Virtual Deployment, where we deploy our applications on virtual servers and scale up or down on demand, which is also known as cloud-based deployment.
Container Deployments, where VMs are providing application isolation with lighter footprints. The container has its own file system, CPU share, memory, process space, and more.
Typically if we are trying to deploy our Node JS application on a cloud platform (Virtualized Deployment) from scratch, here are the steps we should follow
Considering deployment on AWS, we start off by spinning a new EC2 instance
Either use a prebuilt image or create a new one and install the required software on your server, you will have to look for deployment guidelines provided by the development team
Copy your .js source files on to the server and use npm install to install all dependencies of your project listed in the package.json file
Start application using node index.js command. If everything goes well, assuming developers used the same software versions then your application will start without giving any issues, think about porting this to some other OS version or to a different cloud provider all together?

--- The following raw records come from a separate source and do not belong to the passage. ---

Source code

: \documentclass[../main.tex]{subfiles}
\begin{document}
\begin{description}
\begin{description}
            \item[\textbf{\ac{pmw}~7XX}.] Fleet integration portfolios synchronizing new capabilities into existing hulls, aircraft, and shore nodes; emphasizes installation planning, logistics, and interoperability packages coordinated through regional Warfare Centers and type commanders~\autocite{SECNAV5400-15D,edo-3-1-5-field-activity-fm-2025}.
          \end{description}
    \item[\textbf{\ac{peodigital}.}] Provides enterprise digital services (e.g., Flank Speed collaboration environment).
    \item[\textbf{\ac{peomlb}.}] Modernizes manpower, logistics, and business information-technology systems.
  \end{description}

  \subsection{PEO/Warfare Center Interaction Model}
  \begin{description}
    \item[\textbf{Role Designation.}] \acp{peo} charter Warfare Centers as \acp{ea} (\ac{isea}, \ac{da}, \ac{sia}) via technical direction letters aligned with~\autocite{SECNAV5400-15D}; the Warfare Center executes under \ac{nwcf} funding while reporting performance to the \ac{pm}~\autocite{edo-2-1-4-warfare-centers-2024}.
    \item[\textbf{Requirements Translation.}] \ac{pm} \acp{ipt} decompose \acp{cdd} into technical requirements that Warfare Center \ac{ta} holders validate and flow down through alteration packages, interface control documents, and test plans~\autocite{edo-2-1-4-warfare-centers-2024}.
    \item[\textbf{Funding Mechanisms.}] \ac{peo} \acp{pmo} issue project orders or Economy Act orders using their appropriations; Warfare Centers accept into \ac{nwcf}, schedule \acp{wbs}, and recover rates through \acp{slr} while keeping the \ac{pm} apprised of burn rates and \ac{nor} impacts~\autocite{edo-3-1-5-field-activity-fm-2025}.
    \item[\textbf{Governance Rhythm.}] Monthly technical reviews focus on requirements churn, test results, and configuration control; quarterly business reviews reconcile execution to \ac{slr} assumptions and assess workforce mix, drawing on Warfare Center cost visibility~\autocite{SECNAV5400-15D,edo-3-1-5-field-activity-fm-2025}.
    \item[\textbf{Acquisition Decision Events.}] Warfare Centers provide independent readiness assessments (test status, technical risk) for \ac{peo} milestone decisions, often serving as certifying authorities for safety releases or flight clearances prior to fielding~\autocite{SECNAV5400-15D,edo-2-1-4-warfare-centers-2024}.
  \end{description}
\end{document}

As you know node.js runs on a single thread which in the background uses multiple threads to perform asynchronous operations. An unhandled error in your application will eventually bring down your entire node.js application, We can surely use the forever command-line utility to monitor your application which will automatically start your application and make sure it is up and running. Again you need to install forever on your EC2 server, which needs to be done separately as it is not part of your package.json dependency file
Some of the issues we face with the above approach are
Packaging & Deploying
Application monitoring
Application Restarts
Efficiently utilizing all cores of your VM
Collecting application performance statistics & logs
Load balancing & Scaling
Release Rollbacks to previous versions
Auto-scaling up and down based on user load
What is Docker?
Docker is around for quite some time now and most of us are already aware of what Docker is and the benefits of containerizing your application using docker. Will try to explain this quickly.
Docker provides a set of PaaS products that use OS-level virtualization to deliver software in packages called containers. Containers are independent units of code that package up all your software code and all its dependencies so that the application runs seamlessly on different computing environments. To run a docker container all you need is a docker engine running on your target environment.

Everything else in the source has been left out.